L’intelligence artificielle Grok, émanation de l’entreprise xAI d’Elon Musk, se retrouve au cœur d’une tempête réglementaire en Europe. Suite à une récente polémique concernant la génération d’images pédopornographiques, les législateurs et autorités du continent haussent le ton et multiplient les actions.

Des débuts chahutés pour xAI

Alors qu’Elon Musk ambitionne de fusionner ses activités aérospatiales avec celles de l’intelligence artificielle sous la bannière de SpacexAI, les premiers pas de Grok sont loin d’être sereins. La firme derrière le chatbot est désormais la cible d’attaques virulentes de la part des pouvoirs publics européens, comme le rapporte le média Contexte.

Une perquisition a déjà été menée dans les bureaux français de l’entreprise, marquant le début d’une série de mesures institutionnelles visant à encadrer les pratiques de l’IA.

Bruxelles et Londres à l’offensive

La réaction européenne ne s’est pas fait attendre.
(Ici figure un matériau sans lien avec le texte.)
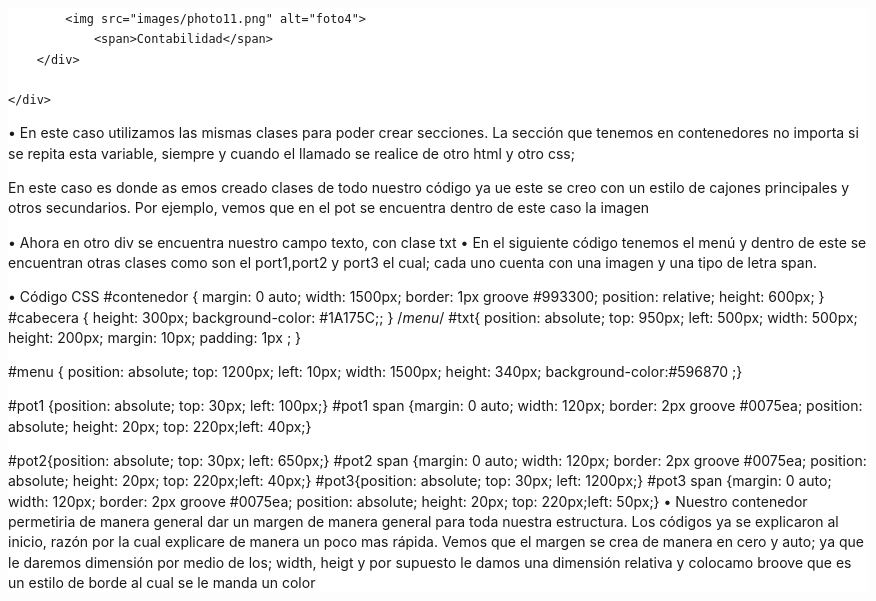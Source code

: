             <img src="images/photo11.png" alt="foto4">
                <span>Contabilidad</span>
        </div>

    </div>
</div>
</div>
•	En este caso utilizamos las mismas clases para poder crear secciones. La sección que tenemos en contenedores no importa si se repita esta variable, siempre y cuando el llamado se realice de otro html y otro css; 

En este caso es donde as emos creado clases de todo nuestro código ya ue este se creo con un estilo de cajones principales y otros secundarios. Por ejemplo, vemos que en el pot se encuentra dentro de este caso la imagen 

•	Ahora en otro div se encuentra nuestro campo texto, con clase txt
•	En el siguiente código tenemos el menú y dentro de este se encuentran otras clases como son el port1,port2 y port3  el cual; cada uno cuenta con una imagen y una tipo de letra span.


•	Código CSS
#contenedor { margin: 0 auto; width: 1500px;  border: 1px groove #993300;
    position: relative; height: 600px; }
#cabecera { height: 300px; background-color: #1A175C;; }
/*menu*/
#txt{ position: absolute; top: 950px; left: 500px; width: 500px; height: 200px;
     margin: 10px; padding: 1px ; }

#menu {  position: absolute; top: 1200px; left: 10px; width: 1500px; height: 340px;
    background-color:#596870 ;}

#pot1 {position: absolute; top: 30px; left: 100px;}
#pot1 span {margin: 0 auto; width: 120px;  border: 2px groove #0075ea;
    position: absolute; height: 20px; top: 220px;left: 40px;}

#pot2{position: absolute; top: 30px; left: 650px;}
#pot2 span {margin: 0 auto; width: 120px;  border: 2px groove #0075ea;
    position: absolute; height: 20px; top: 220px;left: 40px;}
#pot3{position: absolute; top: 30px; left: 1200px;}
#pot3 span {margin: 0 auto; width: 120px;  border: 2px groove #0075ea;
    position: absolute; height: 20px; top: 220px;left: 50px;}
•	Nuestro contenedor permetiria de manera general dar un margen de manera general para toda nuestra estructura. Los códigos ya se explicaron al inicio, razón por la cual explicare de manera un poco mas rápida. Vemos que el margen se crea de manera en cero y auto; ya que le daremos dimensión por medio de los; width, heigt y por supuesto le damos una dimensión relativa y colocamo
 broove que es un estilo de borde al cual se le manda un color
À Bruxelles, le groupe des Verts au Parlement européen entend profiter de la révision imminente de l’IA Act pour y intégrer une interdiction claire des systèmes capables de « générer du contenu sexualisé sans le consentement d’une personne ». Bien que Grok ne soit pas explicitement nommé, la concomitance des événements et la formulation de la proposition désignent sans équivoque les intelligences artificielles comme celle de Musk.

Cette initiative s’inscrit dans la continuité des actions de la Commission européenne, qui a déjà ouvert une enquête via le Digital Services Act (DSA) pour examiner le manque de modération sur la plateforme X (anciennement Twitter). Cette investigation fait suite à une amende de 120 millions d’euros infligée récemment au réseau social, une décision qui avait d’ailleurs poussé Elon Musk à réclamer l' »abolition » de l’Union européenne.
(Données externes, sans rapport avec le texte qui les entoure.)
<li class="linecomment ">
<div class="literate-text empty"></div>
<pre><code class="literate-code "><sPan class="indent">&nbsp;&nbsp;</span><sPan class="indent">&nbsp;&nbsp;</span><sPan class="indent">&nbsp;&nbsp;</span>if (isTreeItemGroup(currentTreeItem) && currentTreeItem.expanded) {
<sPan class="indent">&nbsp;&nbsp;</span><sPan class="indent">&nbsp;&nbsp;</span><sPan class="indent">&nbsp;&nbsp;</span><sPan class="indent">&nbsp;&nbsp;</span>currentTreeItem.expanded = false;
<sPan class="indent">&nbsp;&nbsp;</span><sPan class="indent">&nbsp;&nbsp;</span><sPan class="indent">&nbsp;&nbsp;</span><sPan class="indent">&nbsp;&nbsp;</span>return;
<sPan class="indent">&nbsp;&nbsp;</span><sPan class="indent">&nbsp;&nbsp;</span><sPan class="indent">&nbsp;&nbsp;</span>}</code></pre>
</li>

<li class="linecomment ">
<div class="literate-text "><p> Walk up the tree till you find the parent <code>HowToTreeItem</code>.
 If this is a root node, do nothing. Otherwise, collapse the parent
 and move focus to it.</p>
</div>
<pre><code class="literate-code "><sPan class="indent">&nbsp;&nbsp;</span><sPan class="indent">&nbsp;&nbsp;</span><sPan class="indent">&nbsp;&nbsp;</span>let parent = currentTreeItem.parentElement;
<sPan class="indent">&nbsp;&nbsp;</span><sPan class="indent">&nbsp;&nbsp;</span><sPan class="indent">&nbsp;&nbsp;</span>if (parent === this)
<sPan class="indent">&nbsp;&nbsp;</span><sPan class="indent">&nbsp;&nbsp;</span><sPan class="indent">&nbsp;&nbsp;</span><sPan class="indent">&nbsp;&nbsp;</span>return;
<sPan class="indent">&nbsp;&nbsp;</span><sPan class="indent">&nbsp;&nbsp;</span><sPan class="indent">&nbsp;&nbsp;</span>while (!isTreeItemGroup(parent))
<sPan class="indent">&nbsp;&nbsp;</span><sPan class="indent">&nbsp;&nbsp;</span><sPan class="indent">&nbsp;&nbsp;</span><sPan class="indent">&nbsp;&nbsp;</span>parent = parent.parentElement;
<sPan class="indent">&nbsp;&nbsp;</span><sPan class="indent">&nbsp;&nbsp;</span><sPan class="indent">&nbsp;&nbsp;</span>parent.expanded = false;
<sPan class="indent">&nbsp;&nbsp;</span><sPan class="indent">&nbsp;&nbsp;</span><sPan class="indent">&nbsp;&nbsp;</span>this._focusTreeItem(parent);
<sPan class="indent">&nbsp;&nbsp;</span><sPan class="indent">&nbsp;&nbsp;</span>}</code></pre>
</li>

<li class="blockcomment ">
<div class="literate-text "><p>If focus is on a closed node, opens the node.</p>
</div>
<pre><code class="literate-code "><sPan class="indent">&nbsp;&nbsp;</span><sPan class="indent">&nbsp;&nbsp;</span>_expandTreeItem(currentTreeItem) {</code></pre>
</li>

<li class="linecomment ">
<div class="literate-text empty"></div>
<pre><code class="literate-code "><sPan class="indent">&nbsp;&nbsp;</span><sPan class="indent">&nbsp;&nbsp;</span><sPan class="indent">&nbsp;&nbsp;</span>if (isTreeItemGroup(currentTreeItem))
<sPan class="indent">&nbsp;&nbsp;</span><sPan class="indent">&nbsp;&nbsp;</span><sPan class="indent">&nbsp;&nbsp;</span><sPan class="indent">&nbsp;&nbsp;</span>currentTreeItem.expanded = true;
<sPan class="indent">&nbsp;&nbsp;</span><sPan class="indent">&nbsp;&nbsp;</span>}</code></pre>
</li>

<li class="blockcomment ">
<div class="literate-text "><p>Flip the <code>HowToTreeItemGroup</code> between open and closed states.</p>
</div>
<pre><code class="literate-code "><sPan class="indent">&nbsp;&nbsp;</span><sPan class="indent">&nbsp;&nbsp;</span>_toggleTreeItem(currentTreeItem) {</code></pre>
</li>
Outre-Manche, la situation n’est guère plus favorable pour xAI. L’Information Commissioner’s Office (ICO), l’équivalent britannique de la CNIL, a également lancé sa propre enquête. L’objectif est de déterminer si l’entreprise a mis en place les mesures de modération adéquates. Cette démarche de l’ICO fait écho à une investigation préalable menée par le régulateur local des médias.
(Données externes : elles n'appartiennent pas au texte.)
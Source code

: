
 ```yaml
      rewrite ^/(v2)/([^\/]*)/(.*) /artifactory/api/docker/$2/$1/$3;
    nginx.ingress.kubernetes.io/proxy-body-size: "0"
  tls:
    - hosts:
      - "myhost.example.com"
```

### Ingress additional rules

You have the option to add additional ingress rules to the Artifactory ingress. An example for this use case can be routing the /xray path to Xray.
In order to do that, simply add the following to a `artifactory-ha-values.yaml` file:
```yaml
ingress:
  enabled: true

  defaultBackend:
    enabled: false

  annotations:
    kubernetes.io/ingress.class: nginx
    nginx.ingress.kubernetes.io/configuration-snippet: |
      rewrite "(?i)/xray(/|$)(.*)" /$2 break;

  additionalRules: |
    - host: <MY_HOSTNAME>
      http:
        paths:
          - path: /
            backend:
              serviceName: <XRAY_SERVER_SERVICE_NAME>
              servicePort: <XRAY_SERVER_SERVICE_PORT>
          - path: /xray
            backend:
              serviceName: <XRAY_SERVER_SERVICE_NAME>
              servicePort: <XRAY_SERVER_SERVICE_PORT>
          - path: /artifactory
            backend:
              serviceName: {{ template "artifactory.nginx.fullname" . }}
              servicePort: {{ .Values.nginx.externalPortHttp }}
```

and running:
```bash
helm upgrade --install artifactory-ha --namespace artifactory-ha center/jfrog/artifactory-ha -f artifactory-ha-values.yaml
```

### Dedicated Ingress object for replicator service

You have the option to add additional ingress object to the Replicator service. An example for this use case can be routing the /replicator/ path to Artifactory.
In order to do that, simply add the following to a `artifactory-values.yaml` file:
X et xAI : un avenir incertain ?

Ces pressions réglementaires sont d’autant plus préoccupantes qu’une enquête récente du Washington Post a révélé une faiblesse structurelle au sein de xAI : son équipe de modération, durant la majeure partie de l’année 2025, n’aurait compté que deux à trois personnes. Un chiffre dérisoire comparé aux dizaines d’experts employés par des concurrents comme OpenAI pour des missions similaires.

Bien que ces efforts de régulation ciblent principalement xAI, les répercussions pourraient être significatives pour le réseau social X. Elon Musk ayant depuis longtemps scellé le destin de X à celui de sa maison mère, les difficultés rencontrées par Grok pourraient bien assombrir l’horizon de l’ensemble de son empire numérique.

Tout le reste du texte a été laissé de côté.